First, some subjects are asked to rate whether certain symptoms are characteristic of desire. For instance, they are asked whether people feel dizzy when they are "deeply in love" (p. 1205). That is the "body questions" experiment.

Second, a number of sentences are produced by the experimenters in which the symptoms are used to talk about desire. For instance, the experimenters ask the subjects to rate the naturalness of the sentence I have a strong headache for you. That is the "language questions" experiment.

In their table of results (p. 1206), the authors have lumped all symptoms in the same block together.

For instance, they have treated all sentences in the cell "English" x "Linguistic" x "Lust" x "Strong" as data points from the same distribution and checked whether that distribution differs significantly from the distribution in the cell "English" x "Linguistic" x "Lust" x "Weak". These contrasts generally do exist.

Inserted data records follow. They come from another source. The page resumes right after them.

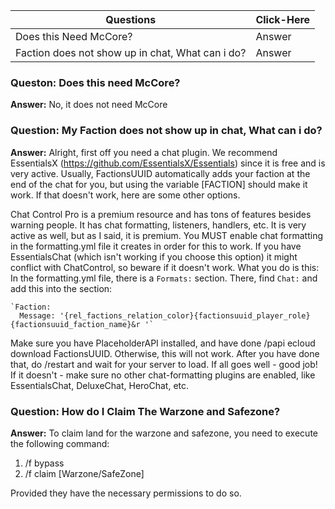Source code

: |Questions| Click-Here|
---|---|
Does this Need McCore?| Answer
Faction does not show up in chat, What can i do?| Answer
### Queston: Does this need McCore?
**Answer:** No, it does not need McCore
### Question: My Faction does not show up in chat, What can i do?
**Answer:**
Alright, first off you need a chat plugin. We recommend EssentialsX (https://github.com/EssentialsX/Essentials) since it is free and is very active. Usually, FactionsUUID automatically adds your faction at the end of the chat for you, but using the variable [FACTION] should make it work. If that doesn't work, here are some other options.

Chat Control Pro is a premium resource and has tons of features besides warning people. It has chat formatting, listeners, handlers, etc. It is very active as well, but as I said, it is premium. You MUST enable chat formatting in the formatting.yml file it creates in order for this to work. If you have EssentialsChat (which isn't working if you choose this option) it might conflict with ChatControl, so beware if it doesn't work.
What you do is this: In the formatting.yml file, there is a `Formats:` section. There, find `Chat:` and add this into the section:

    `Faction:
      Message: '{rel_factions_relation_color}{factionsuuid_player_role}{factionsuuid_faction_name}&r '`

Make sure you have PlaceholderAPI installed, and have done /papi ecloud download FactionsUUID. Otherwise, this will not work. After you have done that, do /restart and wait for your server to load. If all goes well - good job! If it doesn't - make sure no other chat-formatting plugins are enabled, like EssentialsChat, DeluxeChat, HeroChat, etc.

### Question: How do I Claim The Warzone and Safezone?

**Answer:** To claim land for the warzone and safezone, you need to execute the following command:
1. /f bypass
2. /f claim <radius> [Warzone/SafeZone]

Provided they have the necessary permissions to do so.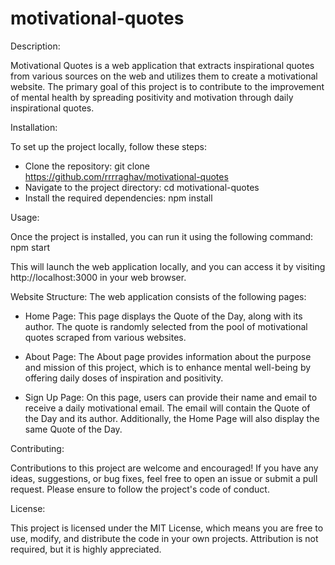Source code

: # motivational-quotes



Description: 

Motivational Quotes is a web application that extracts inspirational quotes from various sources on the web and utilizes them to create a motivational website. The primary goal of this project is to contribute to the improvement of mental health by spreading positivity and motivation through daily inspirational quotes.



Installation: 

To set up the project locally, follow these steps:
 - Clone the repository: git clone https://github.com/rrrraghav/motivational-quotes
 - Navigate to the project directory: cd motivational-quotes
 - Install the required dependencies: npm install



Usage: 

Once the project is installed, you can run it using the following command: npm start

This will launch the web application locally, and you can access it by visiting http://localhost:3000 in your web browser.



Website Structure:
The web application consists of the following pages:

 - Home Page: This page displays the Quote of the Day, along with its author. The quote is randomly selected from the pool of motivational quotes scraped from various websites.

 - About Page: The About page provides information about the purpose and mission of this project, which is to enhance mental well-being by offering daily doses of inspiration and positivity.

 - Sign Up Page: On this page, users can provide their name and email to receive a daily motivational email. The email will contain the Quote of the Day and its author. Additionally, the Home Page will also display the same Quote of the Day.



Contributing:

Contributions to this project are welcome and encouraged! If you have any ideas, suggestions, or bug fixes, feel free to open an issue or submit a pull request. Please ensure to follow the project's code of conduct.



License:

This project is licensed under the MIT License, which means you are free to use, modify, and distribute the code in your own projects. Attribution is not required, but it is highly appreciated.

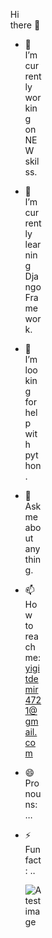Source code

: Hi there 👋

- 🔭 I’m currently working on NEW skilss.
- 🌱 I’m currently learning Django Framework. 
- 🤔 I’m looking for help with python.
- 💬 Ask me about anything.
- 📫 How to reach me: yigitdemir4721@gmail.com
- 😄 Pronouns: ...
- ⚡ Fun fact: ..

   ![A test image](https://www.interviewbit.com/blog/wp-content/uploads/2021/06/What-is-Full-Stack-Developer.png)
<style>
  body {
    width: 50px;
  }
</style>
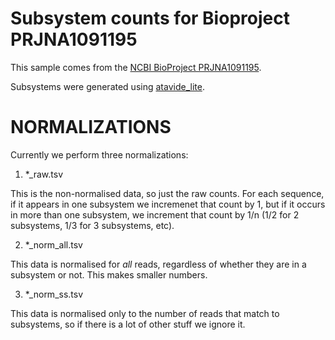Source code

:# Subsystem counts for Bioproject PRJNA1091195

This sample comes from the [NCBI BioProject PRJNA1091195](https://www.ncbi.nlm.nih.gov/bioproject/?term=PRJNA1091195).

Subsystems were generated using [atavide_lite](https://github.com/linsalrob/atavide_lite).



# NORMALIZATIONS

Currently we perform three normalizations:

1. \*\_raw.tsv

This is the non-normalised data, so just the raw counts. For each sequence, if it appears in one subsystem we incremenet that count by 1, but if it occurs in more than one subsystem, we increment that count by 1/n (1/2 for 2 subsystems, 1/3 for 3 subsystems, etc).

2. \*\_norm\_all.tsv

This data is normalised for _all_ reads, regardless of whether they are in a subsystem or not. This makes smaller numbers. 

3. \*\_norm\_ss.tsv

This data is normalised only to the number of reads that match to subsystems, so if there is a lot of other stuff we ignore it.


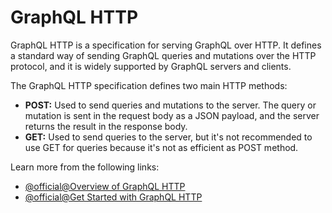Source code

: # GraphQL HTTP

GraphQL HTTP is a specification for serving GraphQL over HTTP. It defines a standard way of sending GraphQL queries and mutations over the HTTP protocol, and it is widely supported by GraphQL servers and clients.

The GraphQL HTTP specification defines two main HTTP methods:

- **POST:** Used to send queries and mutations to the server. The query or mutation is sent in the request body as a JSON payload, and the server returns the result in the response body.
- **GET:** Used to send queries to the server, but it's not recommended to use GET for queries because it's not as efficient as POST method.

Learn more from the following links:

- [@official@Overview of GraphQL HTTP](https://graphql.org/graphql-js/express-graphql/#graphqlhttp)
- [@official@Get Started with GraphQL HTTP](https://graphql.org/learn/serving-over-http/)

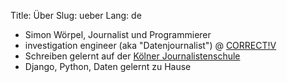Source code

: Title: Über
Slug: ueber
Lang: de

- Simon Wörpel, Journalist und Programmierer
- investigation engineer (aka "Datenjournalist") @ [CORRECT!V](https://correctiv.org)
- Schreiben gelernt auf der [Kölner Journalistenschule](http://koelnerjournalistenschule.de)
- Django, Python, Daten gelernt zu Hause
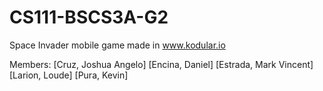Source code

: # CS111-BSCS3A-G2
Space Invader mobile game made in www.kodular.io

Members:
[Cruz, Joshua Angelo]
[Encina, Daniel]
[Estrada, Mark Vincent]
[Larion, Loude]
[Pura, Kevin]
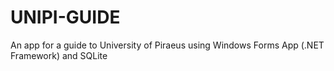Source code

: # UNIPI-GUIDE
An app for a guide to University of Piraeus using Windows Forms App (.NET Framework) and SQLite 
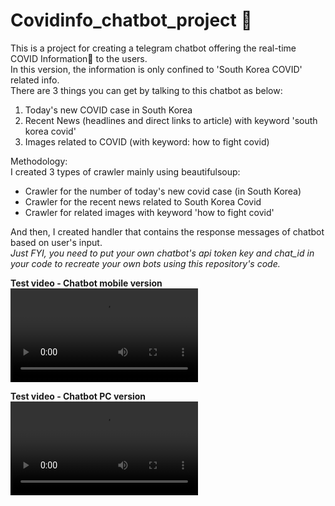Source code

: # Covidinfo_chatbot_project 🦠

This is a project for creating a telegram chatbot offering the real-time COVID Information🦠 to the users.<br />
In this version, the information is only confined to 'South Korea COVID' related info.<br /> 
There are 3 things you can get by talking to this chatbot as below:<br />
1) Today's new COVID case in South Korea<br />
2) Recent News (headlines and direct links to article) with keyword 'south korea covid'<br />
3) Images related to COVID (with keyword: how to fight covid)<br />

Methodology:<br />
I created 3 types of crawler mainly using beautifulsoup:<br />
- Crawler for the number of today's new covid case (in South Korea)<br />
- Crawler for the recent news related to South Korea Covid<br />
- Crawler for related images with keyword 'how to fight covid'<br />

And then, I created handler that contains the response messages of chatbot based on user's input.<br />
*Just FYI, you need to put your own chatbot's api token key and chat_id in your code to recreate your own bots using this repository's code.*


**Test video - Chatbot mobile version**
![Test video - Chatbot mobile version](https://user-images.githubusercontent.com/53321802/157106147-750aab08-91a7-4546-b2c5-55fa08c1b9ea.MP4)

**Test video - Chatbot PC version**
![Test video - Chatbot PC version](https://user-images.githubusercontent.com/53321802/157106157-afd46d4a-d04d-4431-aa01-38bf280b4304.mov)
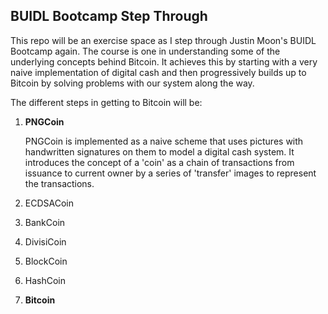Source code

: ## BUIDL Bootcamp Step Through

This repo will be an exercise space as I step through Justin Moon's BUIDL Bootcamp again. The course is one in understanding some of the underlying concepts behind Bitcoin. It achieves this by starting with a very naive implementation of digital cash and then progressively builds up to Bitcoin by solving problems with our system along the way.

The different steps in getting to Bitcoin will be:
1. **PNGCoin**

    PNGCoin is implemented as a naive scheme that uses pictures with handwritten signatures on them to model a digital cash system. It introduces the concept of a 'coin' as a chain of transactions from issuance to current owner by a series of 'transfer' images to represent the transactions.

1. ECDSACoin
1. BankCoin
1. DivisiCoin
1. BlockCoin
1. HashCoin
1. **Bitcoin**
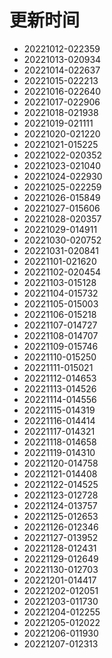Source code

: # 更新时间
* 20221012-022359
* 20221013-020934
* 20221014-022637
* 20221015-022213
* 20221016-022640
* 20221017-022906
* 20221018-021938
* 20221019-021111
* 20221020-021220
* 20221021-015225
* 20221022-020352
* 20221023-021040
* 20221024-022930
* 20221025-022259
* 20221026-015849
* 20221027-015606
* 20221028-020357
* 20221029-014911
* 20221030-020752
* 20221031-020841
* 20221101-021620
* 20221102-020454
* 20221103-015128
* 20221104-015732
* 20221105-015003
* 20221106-015218
* 20221107-014727
* 20221108-014707
* 20221109-015746
* 20221110-015250
* 20221111-015021
* 20221112-014653
* 20221113-014526
* 20221114-014556
* 20221115-014319
* 20221116-014414
* 20221117-014321
* 20221118-014658
* 20221119-014310
* 20221120-014758
* 20221121-014408
* 20221122-014525
* 20221123-012728
* 20221124-013757
* 20221125-012653
* 20221126-012346
* 20221127-013952
* 20221128-012431
* 20221129-012649
* 20221130-012703
* 20221201-014417
* 20221202-012051
* 20221203-011730
* 20221204-012255
* 20221205-012022
* 20221206-011930
* 20221207-012313
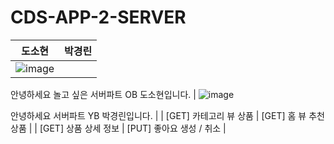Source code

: # CDS-APP-2-SERVER
| 도소현 | 박경린 |
| --- | --- |
| ![image](https://github.com/DO-SOPT-CDS-APP-2/CDS-APP-2-SERVER/assets/102944310/37239804-9b89-415a-b37b-d4fb8be8e270)

안녕하세요 놀고 싶은 서버파트 OB 도소현입니다. | ![image](https://github.com/DO-SOPT-CDS-APP-2/CDS-APP-2-SERVER/assets/102944310/8dd201d8-8334-4030-927b-3522074bb9d0)

안녕하세요 서버파트 YB 박경린입니다. |
| [GET] 카테고리 뷰 상품 | [GET] 홈 뷰 추천 상품 |
| [GET] 상품 상세 정보 | [PUT] 좋아요 생성 / 취소 |
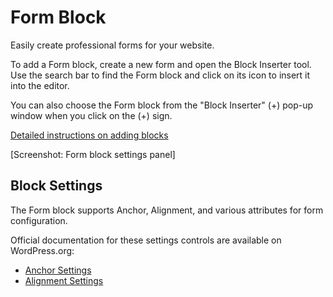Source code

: # Form Block

Easily create professional forms for your website.

To add a Form block, create a new form and open the Block Inserter tool. Use the search bar to find the Form block and click on its icon to insert it into the editor.

You can also choose the Form block from the "Block Inserter" (+) pop-up window when you click on the (+) sign.

[Detailed instructions on adding blocks](https://wordpress.org/documentation/article/adding-a-new-block/)

[Screenshot: Form block settings panel]

## Block Settings

The Form block supports Anchor, Alignment, and various attributes for form configuration.

Official documentation for these settings controls are available on WordPress.org:

- [Anchor Settings](https://wordpress.org/documentation/article/anchor-settings-overview/)
- [Alignment Settings](https://wordpress.org/documentation/article/alignment-settings-overview/)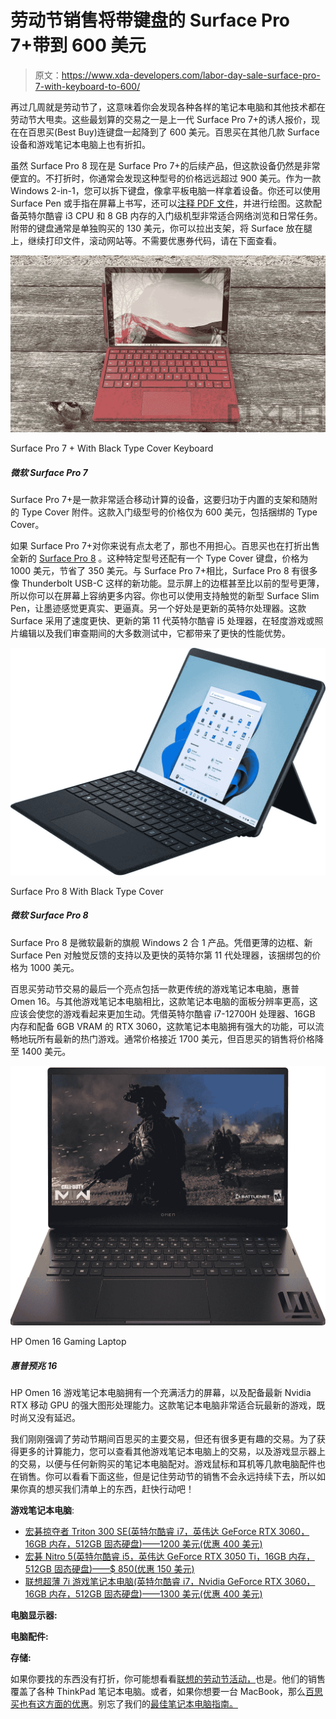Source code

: # 劳动节销售将带键盘的 Surface Pro 7+带到 600 美元

> 原文：<https://www.xda-developers.com/labor-day-sale-surface-pro-7-with-keyboard-to-600/>

再过几周就是劳动节了，这意味着你会发现各种各样的笔记本电脑和其他技术都在劳动节大甩卖。这些最划算的交易之一是上一代 Surface Pro 7+的诱人报价，现在在百思买(Best Buy)连键盘一起降到了 600 美元。百思买在其他几款 Surface 设备和游戏笔记本电脑上也有折扣。

虽然 Surface Pro 8 现在是 Surface Pro 7+的后续产品，但这款设备仍然是非常便宜的。不打折时，你通常会发现这种型号的价格远远超过 900 美元。作为一款 Windows 2-in-1，您可以拆下键盘，像拿平板电脑一样拿着设备。你还可以使用 Surface Pen 或手指在屏幕上书写，还可以[注释 PDF 文件](https://www.adobe.com/acrobat/how-to/annotate-pdf-online.html)，并进行绘图。这款配备英特尔酷睿 i3 CPU 和 8 GB 内存的入门级机型非常适合网络浏览和日常任务。附带的键盘通常是单独购买的 130 美元，你可以拉出支架，将 Surface 放在腿上，继续打印文件，滚动网站等。不需要优惠券代码，请在下面查看。

 <picture>![The Surface Pro 7+ is a great device for on the go computing thanks to the built-in kickstand and included Type Cover accessory. This entry-level model is just $600 and includes the Type Cover as a bundle.](img/529748c09c1bada133cd2a14019dfa2d.png)</picture> 

Surface Pro 7 + With Black Type Cover Keyboard

##### 微软 Surface Pro 7

Surface Pro 7+是一款非常适合移动计算的设备，这要归功于内置的支架和随附的 Type Cover 附件。这款入门级型号的价格仅为 600 美元，包括捆绑的 Type Cover。

如果 Surface Pro 7+对你来说有点太老了，那也不用担心。百思买也在打折出售全新的 [Surface Pro 8](https://www.xda-developers.com/surface-pro-8-review/) 。这种特定型号还配有一个 Type Cover 键盘，价格为 1000 美元，节省了 350 美元。与 Surface Pro 7+相比，Surface Pro 8 有很多像 Thunderbolt USB-C 这样的新功能。显示屏上的边框甚至比以前的型号更薄，所以你可以在屏幕上容纳更多内容。你也可以使用支持触觉的新型 Surface Slim Pen，让墨迹感觉更真实、更逼真。另一个好处是更新的英特尔处理器。这款 Surface 采用了速度更快、更新的第 11 代英特尔酷睿 i5 处理器，在轻度游戏或照片编辑以及我们审查期间的大多数测试中，它都带来了更快的性能优势。

 <picture>![The Surface Pro 8 is Microsoft's latest flagship Windows 2-in-1\. With slimmer bezels, support for haptic feedback with the new Surface Pen, and faster Intel 11th generation processors, this bundle is a deal for $1,000.](img/6ab024029ee4c18aaa45f7082bb41691.png)</picture> 

Surface Pro 8 With Black Type Cover

##### 微软 Surface Pro 8

Surface Pro 8 是微软最新的旗舰 Windows 2 合 1 产品。凭借更薄的边框、新 Surface Pen 对触觉反馈的支持以及更快的英特尔第 11 代处理器，该捆绑包的价格为 1000 美元。

百思买劳动节交易的最后一个亮点包括一款更传统的游戏笔记本电脑，惠普 Omen 16。与其他游戏笔记本电脑相比，这款笔记本电脑的面板分辨率更高，这应该会使您的游戏看起来更加生动。凭借英特尔酷睿 i7-12700H 处理器、16GB 内存和配备 6GB VRAM 的 RTX 3060，这款笔记本电脑拥有强大的功能，可以流畅地玩所有最新的热门游戏。通常价格接近 1700 美元，但百思买的销售将价格降至 1400 美元。

 <picture>![The HP Omen 16 gaming laptop has a vibrant screen, and a ton of graphics power under the hood with the latest Nvidia RTX mobile GPUs. This laptop is great for playing the latest games in style and without lag.](img/919df8a57e729f2fa9bb409d7d450966.png)</picture> 

HP Omen 16 Gaming Laptop

##### 惠普预兆 16

HP Omen 16 游戏笔记本电脑拥有一个充满活力的屏幕，以及配备最新 Nvidia RTX 移动 GPU 的强大图形处理能力。这款笔记本电脑非常适合玩最新的游戏，既时尚又没有延迟。

我们刚刚强调了劳动节期间百思买的主要交易，但还有很多更有趣的交易。为了获得更多的计算能力，您可以查看其他游戏笔记本电脑上的交易，以及游戏显示器上的交易，以便与任何新购买的笔记本电脑配对。游戏鼠标和耳机等几款电脑配件也在销售。你可以看看下面这些，但是记住劳动节的销售不会永远持续下去，所以如果你真的想买我们清单上的东西，赶快行动吧！

**游戏笔记本电脑**:

*   [宏碁掠夺者 Triton 300 SE(英特尔酷睿 i7，英伟达 GeForce RTX 3060，16GB 内存，512GB 固态硬盘)——1200 美元(优惠 400 美元)](https://shop-links.co/1784059687031039921?u1=a0596039-dfb4-43fa-90ba-bd5ec6a65d73)
*   [宏碁 Nitro 5(英特尔酷睿 i5，英伟达 GeForce RTX 3050 Ti，16GB 内存，512GB 固态硬盘)——$ 850(优惠 150 美元)](https://shop-links.co/1784059686735172563?u1=c68ef722-ebcc-4e1b-a5a5-f15c3e2b3131)
*   [联想超薄 7i 游戏笔记本电脑(英特尔酷睿 i7，Nvidia GeForce RTX 3060，16GB 内存，512GB 固态硬盘)——1300 美元(优惠 400 美元)](https://shop-links.co/1784059687383967437?u1=7b40248f-5975-4944-8524-de0082fbc907)

**电脑显示器:**

**电脑配件:**

**存储:**

如果你要找的东西没有打折，你可能想看看[联想的劳动节活动，](https://www.xda-developers.com/lenovo-thinkpad-x13s-under-1000-labor-day-sneak-peek-sale/)也是。他们的销售覆盖了各种 ThinkPad 笔记本电脑。或者，如果你想要一台 MacBook，那么[百思买也有这方面的优惠](https://www.xda-developers.com/apple-shopping-event-best-buy-mac-macbook-2022/)。别忘了我们的[最佳笔记本电脑指南。](https://www.xda-developers.com/best-laptops/)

Averaging over the symptoms gives a general sense of whether hunger and desire correlates, given the dimensions selected by the experimenters. The authors admit that
our findings on DESIRE IS HUNGER do not imply a complete equivalence between desire and hunger, but only a [sic] strong correlations between them" (p. 1207).
This averaging over all items also smooths out the problem that many sentences are natural in one realm, but not the other.

I would, for instance, like to know how exactly the subjects responded to sentences like My stomach was aching for you. But these interesting differences are blurred because the data is reported without distinctions between various sentences.

It would also have been natural to have a linguistic test for hunger as well as for desire. Consider for instance pairs such as these:
  1. ?I'm becoming weak for you. (p. 1205)
  2. ?I'm becoming weak for food.
  1. ?I have a strong headache for knowledge. (p. 1205)
  2. ?I have a strong headache for sugar.
Giving such pairs to different subjects would give a more even experimental paradigm and filter out the effect of the (sometimes quite helpless) prose in the test sentences.

I would also very much like to know if such pairs could indeed produce significant differences. Currently, the paper can't tell me because it only used linguistic stimuli in one part of the study, and doesn't report the responses to individual items.